EXERCISE -> Give back, word for word, the lines in the listing below from the one holding "Custom layer are" down to the one holding "I weighted the", both ends included.

※ ※ ※

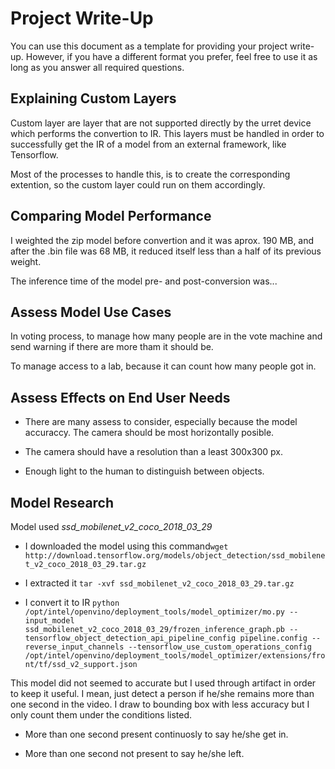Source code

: # Project Write-Up

You can use this document as a template for providing your project write-up. However, if you
have a different format you prefer, feel free to use it as long as you answer all required
questions.

## Explaining Custom Layers

Custom layer are layer that are not supported directly by the urret device which performs the convertion to IR. This layers must be handled in order to successfully get the IR of a model from an external framework, like Tensorflow. 

Most of the processes to handle this, is to create the corresponding extention, so the custom layer could run on them accordingly.

## Comparing Model Performance

I weighted the zip model before convertion and it was aprox. 190 MB, and after the .bin file was 68 MB, it reduced itself less than a half of its previous weight.

The inference time of the model pre- and post-conversion was...

## Assess Model Use Cases

In voting process, to manage how many people are in the vote machine and send warning if there are more tham it should be.

To manage access to a lab, because it can count how many people got in.

## Assess Effects on End User Needs

- There are many assess to consider, especially because the model accuraccy. The camera should be most horizontally posible.

- The camera should have a resolution than a least 300x300 px. 

- Enough light to the human to distinguish between objects.

## Model Research

Model used  _ssd_mobilenet_v2_coco_2018_03_29_ 
- I downloaded the model using  this command`wget http://download.tensorflow.org/models/object_detection/ssd_mobilenet_v2_coco_2018_03_29.tar.gz`
- I extracted it `tar -xvf ssd_mobilenet_v2_coco_2018_03_29.tar.gz`

- I convert it to IR `python /opt/intel/openvino/deployment_tools/model_optimizer/mo.py --input_model ssd_mobilenet_v2_coco_2018_03_29/frozen_inference_graph.pb --tensorflow_object_detection_api_pipeline_config pipeline.config --reverse_input_channels --tensorflow_use_custom_operations_config /opt/intel/openvino/deployment_tools/model_optimizer/extensions/front/tf/ssd_v2_support.json`

This model did not seemed to accurate but I used through artifact in order to keep it useful. I mean, just detect a person if he/she remains more than one second in the video. I draw to bounding box with less accuracy but I only count them under the conditions listed.

- More than one  second present continuosly to say he/she  get in.

- More than one second not present to say he/she left.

※ ※ ※

WRITTEN SOLUTION ->
Custom layer are layer that are not supported directly by the urret device which performs the convertion to IR. This layers must be handled in order to successfully get the IR of a model from an external framework, like Tensorflow. 

Most of the processes to handle this, is to create the corresponding extention, so the custom layer could run on them accordingly.

## Comparing Model Performance

I weighted the zip model before convertion and it was aprox. 190 MB, and after the .bin file was 68 MB, it reduced itself less than a half of its previous weight.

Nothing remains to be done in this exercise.